What this task involves | When a line of the records below contains the string "Best", copy that whole line.

··· Data supplied ···

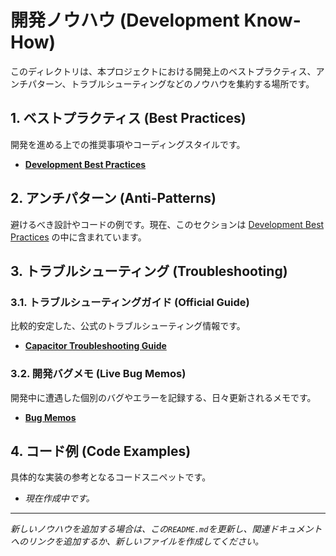 # 開発ノウハウ (Development Know-How)

このディレクトリは、本プロジェクトにおける開発上のベストプラクティス、アンチパターン、トラブルシューティングなどのノウハウを集約する場所です。

## 1. ベストプラクティス (Best Practices)

開発を進める上での推奨事項やコーディングスタイルです。

- **[Development Best Practices](../../../docs/development/best-practices.md)**

## 2. アンチパターン (Anti-Patterns)

避けるべき設計やコードの例です。現在、このセクションは [Development Best Practices](../../../docs/development/best-practices.md) の中に含まれています。

## 3. トラブルシューティング (Troubleshooting)

### 3.1. トラブルシューティングガイド (Official Guide)

比較的安定した、公式のトラブルシューティング情報です。

- **[Capacitor Troubleshooting Guide](../../../focus-flow-capacitor/TROUBLESHOOTING.md)**

### 3.2. 開発バグメモ (Live Bug Memos)

開発中に遭遇した個別のバグやエラーを記録する、日々更新されるメモです。

- **[Bug Memos](./troubleshooting/bug-memos.md)**

## 4. コード例 (Code Examples)

具体的な実装の参考となるコードスニペットです。

- *現在作成中です。*

---

*新しいノウハウを追加する場合は、この`README.md`を更新し、関連ドキュメントへのリンクを追加するか、新しいファイルを作成してください。*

···

The answer |
## 1. ベストプラクティス (Best Practices)
- **[Development Best Practices](../../../docs/development/best-practices.md)**
避けるべき設計やコードの例です。現在、このセクションは [Development Best Practices](../../../docs/development/best-practices.md) の中に含まれています。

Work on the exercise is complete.